PQO3 achieves equal or faster inference time compared to Normal, while dramatically reducing VRAM usage. The VRAM savings depend on the number of model layers — more layers mean a larger KV-cache, which benefits more from compression.
| Mode | 1K ctx | 4K ctx | 16K ctx | 32K ctx |
|---|---|---|---|---|
| Normal | 5s / 1796 MiB | 5s / 2500 MiB | 8s / 5380 MiB | 15s / 9124 MiB |
| PQO3 | 5s / 1572 MiB | 6s / 1860 MiB | 8s / 2948 MiB | 15s / 4649 MiB |
| PQO3-L2 | 5s / 1572 MiB | 5s / 1860 MiB | 8s / 2948 MiB | 14s / 4388 MiB |
| VRAM Savings | 12% | 26% | 45% | 49-52% |
At 32K context, PQO3 uses less than half the VRAM with identical inference time. This is the primary use case: enabling longer contexts on limited VRAM.

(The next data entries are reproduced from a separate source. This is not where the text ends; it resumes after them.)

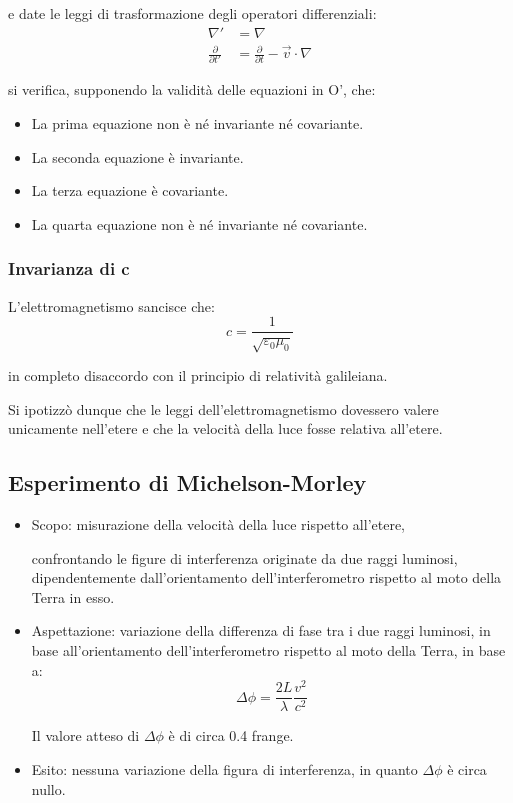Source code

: \documentclass{article}
\begin{document}
e date le leggi di trasformazione degli operatori differenziali:
\begin{equation}
\begin{aligned}
    \nabla' &= \nabla \\
    \frac{\partial}{\partial t'} &= \frac{\partial}{\partial t} - \vec{v} \cdot \nabla
\end{aligned}
\end{equation}

si verifica, supponendo la validità delle equazioni in O', che:
\begin{itemize}
    \item La prima equazione non è né invariante né covariante.
    \item La seconda equazione è invariante.
    \item La terza equazione è covariante.
    \item La quarta equazione non è né invariante né covariante.
\end{itemize}

\subsubsection{Invarianza di c}
L'elettromagnetismo sancisce che:
\begin{equation}
    c = \frac{1}{\sqrt{\varepsilon_0 \mu_0}}
\end{equation}

in completo disaccordo con il principio di relatività galileiana.

Si ipotizzò dunque che le leggi dell'elettromagnetismo dovessero valere unicamente nell'etere e che la velocità della luce fosse relativa all'etere.

\subsection{Esperimento di Michelson-Morley}

\begin{itemize}
    \item Scopo: misurazione della velocità della luce rispetto all'etere, 
    
    confrontando le figure di interferenza originate da due raggi luminosi, dipendentemente dall'orientamento dell'interferometro rispetto al moto della Terra in esso.

    \item Aspettazione: variazione della differenza di fase tra i due raggi luminosi, in base all'orientamento dell'interferometro rispetto al moto della Terra, in base a:
    \begin{equation}
        \Delta \phi = \frac{2L}{\lambda} \frac{v^2}{c^2}
    \end{equation}

    Il valore atteso di $\Delta \phi$ è di circa 0.4 frange.

    \item Esito: nessuna variazione della figura di interferenza, in quanto $\Delta \phi$ è circa nullo.
\end{itemize}
\end{document}
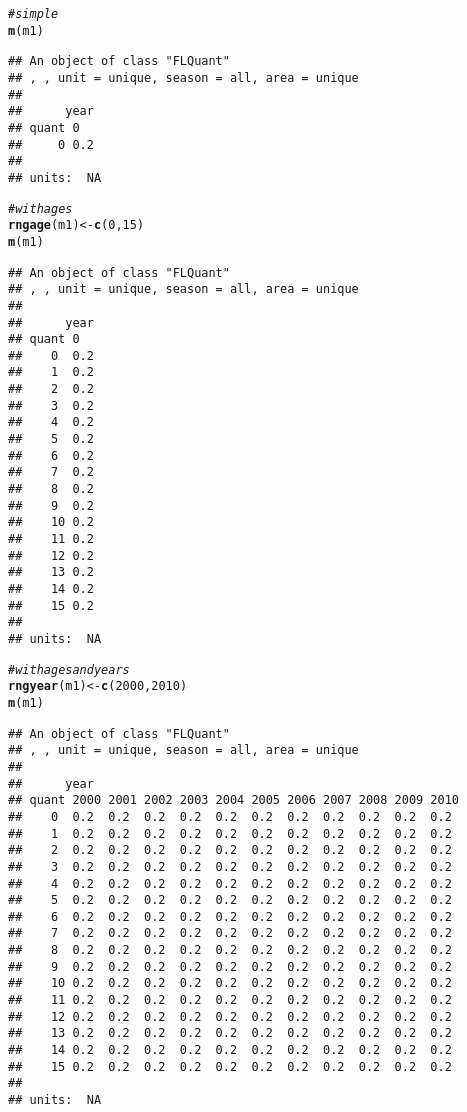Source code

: \documentclass[a4paper,english,10pt]{article}\usepackage[]{graphicx}\usepackage[]{color}
\makeatletter
\newcommand{\hlnum}[1]{\textcolor[rgb]{0.686,0.059,0.569}{#1}}%
\newcommand{\hlcom}[1]{\textcolor[rgb]{0.678,0.584,0.686}{\textit{#1}}}%
\newcommand{\hlstd}[1]{\textcolor[rgb]{0.345,0.345,0.345}{#1}}%
\newcommand{\hlkwb}[1]{\textcolor[rgb]{0.69,0.353,0.396}{#1}}%
\newcommand{\hlkwd}[1]{\textcolor[rgb]{0.737,0.353,0.396}{\textbf{#1}}}%
\newenvironment{kframe}{%
 \def\at@end@of@kframe{}%
 \ifinner\ifhmode%
  \def\at@end@of@kframe{\end{minipage}}%
  \begin{minipage}{\columnwidth}%
 \fi\fi%
 \def\FrameCommand##1{\hskip\@totalleftmargin \hskip-\fboxsep
 \colorbox{shadecolor}{##1}\hskip-\fboxsep
     \hskip-\linewidth \hskip-\@totalleftmargin \hskip\columnwidth}%
 \MakeFramed {\advance\hsize-\width
   \@totalleftmargin\z@ \linewidth\hsize
   \@setminipage}}%
 {\par\unskip\endMakeFramed%
 \at@end@of@kframe}
\newenvironment{knitrout}{}{} %
\makeatother
\begin{document}
\begin{knitrout}
\color{fgcolor}\begin{kframe}
\begin{alltt}
\hlcom{# simple}
\hlkwd{m}\hlstd{(m1)}
\end{alltt}
\begin{verbatim}
## An object of class "FLQuant"
## , , unit = unique, season = all, area = unique
## 
##      year
## quant 0  
##     0 0.2
## 
## units:  NA
\end{verbatim}
\begin{alltt}
\hlcom{# with ages}
\hlkwd{rngage}\hlstd{(m1)} \hlkwb{<-} \hlkwd{c}\hlstd{(}\hlnum{0}\hlstd{,} \hlnum{15}\hlstd{)}
\hlkwd{m}\hlstd{(m1)}
\end{alltt}
\begin{verbatim}
## An object of class "FLQuant"
## , , unit = unique, season = all, area = unique
## 
##      year
## quant 0  
##    0  0.2
##    1  0.2
##    2  0.2
##    3  0.2
##    4  0.2
##    5  0.2
##    6  0.2
##    7  0.2
##    8  0.2
##    9  0.2
##    10 0.2
##    11 0.2
##    12 0.2
##    13 0.2
##    14 0.2
##    15 0.2
## 
## units:  NA
\end{verbatim}
\begin{alltt}
\hlcom{# with ages and years}
\hlkwd{rngyear}\hlstd{(m1)} \hlkwb{<-} \hlkwd{c}\hlstd{(}\hlnum{2000}\hlstd{,} \hlnum{2010}\hlstd{)}
\hlkwd{m}\hlstd{(m1)}
\end{alltt}
\begin{verbatim}
## An object of class "FLQuant"
## , , unit = unique, season = all, area = unique
## 
##      year
## quant 2000 2001 2002 2003 2004 2005 2006 2007 2008 2009 2010
##    0  0.2  0.2  0.2  0.2  0.2  0.2  0.2  0.2  0.2  0.2  0.2 
##    1  0.2  0.2  0.2  0.2  0.2  0.2  0.2  0.2  0.2  0.2  0.2 
##    2  0.2  0.2  0.2  0.2  0.2  0.2  0.2  0.2  0.2  0.2  0.2 
##    3  0.2  0.2  0.2  0.2  0.2  0.2  0.2  0.2  0.2  0.2  0.2 
##    4  0.2  0.2  0.2  0.2  0.2  0.2  0.2  0.2  0.2  0.2  0.2 
##    5  0.2  0.2  0.2  0.2  0.2  0.2  0.2  0.2  0.2  0.2  0.2 
##    6  0.2  0.2  0.2  0.2  0.2  0.2  0.2  0.2  0.2  0.2  0.2 
##    7  0.2  0.2  0.2  0.2  0.2  0.2  0.2  0.2  0.2  0.2  0.2 
##    8  0.2  0.2  0.2  0.2  0.2  0.2  0.2  0.2  0.2  0.2  0.2 
##    9  0.2  0.2  0.2  0.2  0.2  0.2  0.2  0.2  0.2  0.2  0.2 
##    10 0.2  0.2  0.2  0.2  0.2  0.2  0.2  0.2  0.2  0.2  0.2 
##    11 0.2  0.2  0.2  0.2  0.2  0.2  0.2  0.2  0.2  0.2  0.2 
##    12 0.2  0.2  0.2  0.2  0.2  0.2  0.2  0.2  0.2  0.2  0.2 
##    13 0.2  0.2  0.2  0.2  0.2  0.2  0.2  0.2  0.2  0.2  0.2 
##    14 0.2  0.2  0.2  0.2  0.2  0.2  0.2  0.2  0.2  0.2  0.2 
##    15 0.2  0.2  0.2  0.2  0.2  0.2  0.2  0.2  0.2  0.2  0.2 
## 
## units:  NA
\end{verbatim}
\end{kframe}
\end{knitrout}
\end{document}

| Mode | 1K ctx | 4K ctx | 16K ctx | 32K ctx |
|---|---|---|---|---|
| Normal | 5s / 2884 MiB | 6s / 3332 MiB | 8s / 4932 MiB | 12s / 7140 MiB |
| PQO3 | 5s / 2852 MiB | 6s / 3268 MiB | 8s / 4676 MiB | 13s / 6596 MiB |
| VRAM Savings | 1% | 2% | 5% | 8% |
Llama-3.2-1B has fewer layers (16 vs 28), so the KV-cache is a smaller fraction of total VRAM. The savings increase with context length but are modest for this model.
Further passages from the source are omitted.